Arsene’s got 99 problems but Liverpool ain’t one

Arsene’s got 99 problems but Liverpool ain’t one

  • Gunners’ late concession of 2 goals in the help of Aaron Ramsey and Luis Suarez gives them only the credit of one point from two games.
  • The eventual sale of Cesc Fabregas and the potential it being Nasri too, as well as injuries to the back line sees this as a terrible time for Arsene.

I only caught the last fifteen minutes of the game between Arsenal and Liverpool, after waking up late. Seeing the game having zipped through the first three-quarters of it, I was a little frustrated that I didn’t get up in time to watch the game itself. Then I had realised that firstly it was raining outside and second no goals had been scored – that in itself calmed me down that this wasn’t going to be a terrible day after all.

But trying to indulge myself into what was left of the 0-0 and seeing a surge forward from Thomas Vermaelen only see his shot go marginally wide of Reina’s goal, it was to be the goal that would (should I say it?) sum up the entire month for Arsenal, and Wenger too. The Reds were onto the counter-attack and had both Suarez and Raul Meireles getting forward. A one-two pass was tried between the Portuguese and the Uruguayan but was quelled by the Arsenal defender in Ignasi Miquel, #49; only for it to hit off the chest of Aaron Ramsey and lob dumbfounded goalkeeper Wojciech Szczesny. A terrible way to concede, especially at the death of the game. The Arsenal fans inside the stadium had seemingly had enough, as there seemed to be less people at the time of the goal than there were before it. It was no matter for the away support as the rings of “You’ll never walk alone” echoed around a ghostly Emirates Stadium, and into the soaked ears of Arsene Wenger, alongside his backroom staff.

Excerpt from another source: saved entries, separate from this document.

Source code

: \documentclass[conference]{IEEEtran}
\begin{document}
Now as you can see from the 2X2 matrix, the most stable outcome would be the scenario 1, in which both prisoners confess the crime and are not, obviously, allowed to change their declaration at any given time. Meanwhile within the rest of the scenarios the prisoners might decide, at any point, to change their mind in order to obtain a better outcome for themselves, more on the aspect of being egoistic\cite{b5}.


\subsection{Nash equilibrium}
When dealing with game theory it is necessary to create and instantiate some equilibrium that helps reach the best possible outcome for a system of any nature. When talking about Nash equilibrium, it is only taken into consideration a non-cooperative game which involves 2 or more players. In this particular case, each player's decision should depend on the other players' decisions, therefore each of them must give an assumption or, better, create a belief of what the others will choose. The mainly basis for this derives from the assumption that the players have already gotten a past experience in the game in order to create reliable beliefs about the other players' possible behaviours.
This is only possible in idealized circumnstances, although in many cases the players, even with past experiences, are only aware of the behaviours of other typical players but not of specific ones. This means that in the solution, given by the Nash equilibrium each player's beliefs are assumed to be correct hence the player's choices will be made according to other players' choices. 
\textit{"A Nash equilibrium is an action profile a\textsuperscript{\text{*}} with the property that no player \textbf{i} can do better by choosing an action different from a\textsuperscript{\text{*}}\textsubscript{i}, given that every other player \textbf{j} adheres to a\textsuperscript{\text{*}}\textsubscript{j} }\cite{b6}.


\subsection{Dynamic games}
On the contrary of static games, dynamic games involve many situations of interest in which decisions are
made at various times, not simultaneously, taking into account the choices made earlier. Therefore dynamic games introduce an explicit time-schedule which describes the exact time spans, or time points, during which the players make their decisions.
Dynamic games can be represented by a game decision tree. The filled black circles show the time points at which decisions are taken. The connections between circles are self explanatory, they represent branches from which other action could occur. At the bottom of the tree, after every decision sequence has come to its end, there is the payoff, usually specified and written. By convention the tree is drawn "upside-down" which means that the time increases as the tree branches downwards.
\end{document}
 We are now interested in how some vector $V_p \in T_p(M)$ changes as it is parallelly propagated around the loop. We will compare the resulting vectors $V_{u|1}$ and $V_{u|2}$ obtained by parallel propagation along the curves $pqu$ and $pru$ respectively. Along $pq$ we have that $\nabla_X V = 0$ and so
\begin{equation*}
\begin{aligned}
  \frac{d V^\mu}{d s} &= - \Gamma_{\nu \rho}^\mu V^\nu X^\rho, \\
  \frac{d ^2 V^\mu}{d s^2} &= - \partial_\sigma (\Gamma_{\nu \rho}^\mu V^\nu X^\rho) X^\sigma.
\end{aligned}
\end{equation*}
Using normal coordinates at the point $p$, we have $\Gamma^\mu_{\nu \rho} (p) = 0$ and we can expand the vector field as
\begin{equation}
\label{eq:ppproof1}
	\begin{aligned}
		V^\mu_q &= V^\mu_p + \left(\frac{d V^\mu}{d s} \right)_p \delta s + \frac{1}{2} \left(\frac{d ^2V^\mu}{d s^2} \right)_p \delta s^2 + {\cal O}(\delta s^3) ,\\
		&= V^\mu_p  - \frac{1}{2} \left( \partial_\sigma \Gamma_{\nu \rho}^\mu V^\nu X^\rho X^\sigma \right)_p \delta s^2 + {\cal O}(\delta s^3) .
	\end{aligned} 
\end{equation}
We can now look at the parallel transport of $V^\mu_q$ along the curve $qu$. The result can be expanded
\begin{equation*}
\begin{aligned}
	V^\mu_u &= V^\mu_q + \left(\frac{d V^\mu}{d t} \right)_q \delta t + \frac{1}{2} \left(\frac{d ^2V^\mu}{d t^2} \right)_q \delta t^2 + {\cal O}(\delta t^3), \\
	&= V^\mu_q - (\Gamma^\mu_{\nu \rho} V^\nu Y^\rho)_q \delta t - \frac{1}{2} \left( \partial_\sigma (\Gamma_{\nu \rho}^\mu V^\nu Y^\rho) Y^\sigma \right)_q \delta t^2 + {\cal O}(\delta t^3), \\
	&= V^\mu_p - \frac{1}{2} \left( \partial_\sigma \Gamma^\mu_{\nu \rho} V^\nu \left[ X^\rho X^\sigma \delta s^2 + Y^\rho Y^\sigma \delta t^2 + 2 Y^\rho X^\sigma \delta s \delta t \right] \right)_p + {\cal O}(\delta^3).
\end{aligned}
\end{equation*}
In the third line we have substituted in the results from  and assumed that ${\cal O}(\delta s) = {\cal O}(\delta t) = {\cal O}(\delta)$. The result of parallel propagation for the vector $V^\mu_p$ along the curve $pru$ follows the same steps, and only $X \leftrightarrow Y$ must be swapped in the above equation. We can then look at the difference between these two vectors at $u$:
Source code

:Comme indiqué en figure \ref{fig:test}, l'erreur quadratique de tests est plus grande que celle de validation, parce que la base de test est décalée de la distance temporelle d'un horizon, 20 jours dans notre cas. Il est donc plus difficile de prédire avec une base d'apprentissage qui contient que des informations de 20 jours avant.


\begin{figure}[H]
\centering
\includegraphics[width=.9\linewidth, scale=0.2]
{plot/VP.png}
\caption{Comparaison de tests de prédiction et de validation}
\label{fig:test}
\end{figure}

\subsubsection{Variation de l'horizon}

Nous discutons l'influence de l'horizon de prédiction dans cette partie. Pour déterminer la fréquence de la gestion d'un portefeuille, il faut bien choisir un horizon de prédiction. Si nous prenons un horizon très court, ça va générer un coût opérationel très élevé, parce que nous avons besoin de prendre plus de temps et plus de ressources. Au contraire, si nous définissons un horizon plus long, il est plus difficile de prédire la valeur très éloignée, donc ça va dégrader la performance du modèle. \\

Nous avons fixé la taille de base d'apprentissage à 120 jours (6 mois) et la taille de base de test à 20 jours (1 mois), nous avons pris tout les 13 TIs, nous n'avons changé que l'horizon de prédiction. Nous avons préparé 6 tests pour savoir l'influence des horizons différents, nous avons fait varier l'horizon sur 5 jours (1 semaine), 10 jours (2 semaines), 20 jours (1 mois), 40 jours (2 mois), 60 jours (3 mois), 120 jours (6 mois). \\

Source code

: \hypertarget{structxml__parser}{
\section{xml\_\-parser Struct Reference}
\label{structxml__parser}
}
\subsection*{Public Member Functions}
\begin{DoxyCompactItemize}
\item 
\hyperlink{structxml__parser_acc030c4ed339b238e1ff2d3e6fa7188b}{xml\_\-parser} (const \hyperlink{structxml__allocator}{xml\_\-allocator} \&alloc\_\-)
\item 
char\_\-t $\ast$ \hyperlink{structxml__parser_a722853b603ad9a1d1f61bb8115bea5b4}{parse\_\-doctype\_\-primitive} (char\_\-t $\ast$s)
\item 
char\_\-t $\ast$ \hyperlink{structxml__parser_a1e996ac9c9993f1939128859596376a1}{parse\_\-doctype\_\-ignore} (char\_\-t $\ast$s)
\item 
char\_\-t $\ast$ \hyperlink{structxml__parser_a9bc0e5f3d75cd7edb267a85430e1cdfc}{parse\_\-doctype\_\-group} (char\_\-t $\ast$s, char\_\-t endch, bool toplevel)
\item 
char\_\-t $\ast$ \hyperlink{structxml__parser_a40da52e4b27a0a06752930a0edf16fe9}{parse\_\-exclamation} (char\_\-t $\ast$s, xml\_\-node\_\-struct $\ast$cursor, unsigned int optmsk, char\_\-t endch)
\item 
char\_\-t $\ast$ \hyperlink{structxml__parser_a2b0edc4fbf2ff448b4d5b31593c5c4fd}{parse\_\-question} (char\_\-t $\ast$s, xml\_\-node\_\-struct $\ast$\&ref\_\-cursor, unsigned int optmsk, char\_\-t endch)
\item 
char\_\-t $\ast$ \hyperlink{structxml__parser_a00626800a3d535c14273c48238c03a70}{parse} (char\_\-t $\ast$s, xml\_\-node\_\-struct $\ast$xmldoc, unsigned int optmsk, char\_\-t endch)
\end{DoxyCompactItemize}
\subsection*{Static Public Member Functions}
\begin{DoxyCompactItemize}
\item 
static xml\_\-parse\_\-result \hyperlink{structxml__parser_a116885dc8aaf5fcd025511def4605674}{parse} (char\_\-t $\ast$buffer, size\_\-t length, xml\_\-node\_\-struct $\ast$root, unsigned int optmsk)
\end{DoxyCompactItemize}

Then along came the second goal, which was much better and far more deserved than the first. A great piece of play by the trio in Lucas, Raul Meireles and Suarez to once again beat the young and weary Arsenal back four for a second, as well as wrap up what I heard to be an interesting game in terms of events. An injury to Laurent Koscielny inside the first fifteen minutes of the game meant that Arsenal were forced to make a substitution, and bring on young Spaniard San Miquel to replace him. Then, it was the matter of Emmanuel Frimpong getting himself sent off for a second yellow and bringing the Gunners down to ten men. Wenger tried to compensate for that loss with Henri Lansbury, followed by Theo Walcott coming off for Nicklas Bendtner. Samir Nasri started, so I would believe a hostile reception was given to the Frenchman in the light of his potential move to the Etihad Stadium. That, I would believe, would have been sounded with the boos and jeers of 60,090 spectators inside the Emirates as the game commenced.

An Arsenal that looked de-motivated, under-strengthened and very much lacking in a flow of creativity, not to say that Fabregas was why they lost the game but even with the suspension to Gervinho on his debut last week against Newcastle, Liverpool looked the stronger – on paper and on the pitch towards the last ten or twenty. With that all down on paper, the return tie of Udinese in the UEFA Champions League play-offs and the trip to Manchester United leaves Arsene in a swarm of problems to deal with. Injuries, suspensions, the fans’ calls on signings and dealing with the sale of another important player doesn’t make for good reading, but Jay-Z’s song in “99 Problems” would fit well with this time.

Koscielny now the seventh player on the injury list

And now alongside Swiss centre half Johan Djourou. According to, Arsenal sit third in the injury table and behind rivals Tottenham Hotspur and Manchester United coincidentally – who hold seven and eight injuries to their players respectively. The recent injuries to Nemanja Vidic and Rio Ferdinand in United’s 2-1 win over West Brom on Saturday, compounded with more stress in the backline to Patrice Evra and Rafael, means that there is a high possibility that Chris Smalling, Phil Jones and Jonny Evans will have to cover the United back four for the next two games in at Old Trafford. The Red Devils play host to Spurs on Monday, whilst doing the same for the travelling Gunners six days later and after their return from Italy in deciding the fate of their chances in Europe over the course of the season.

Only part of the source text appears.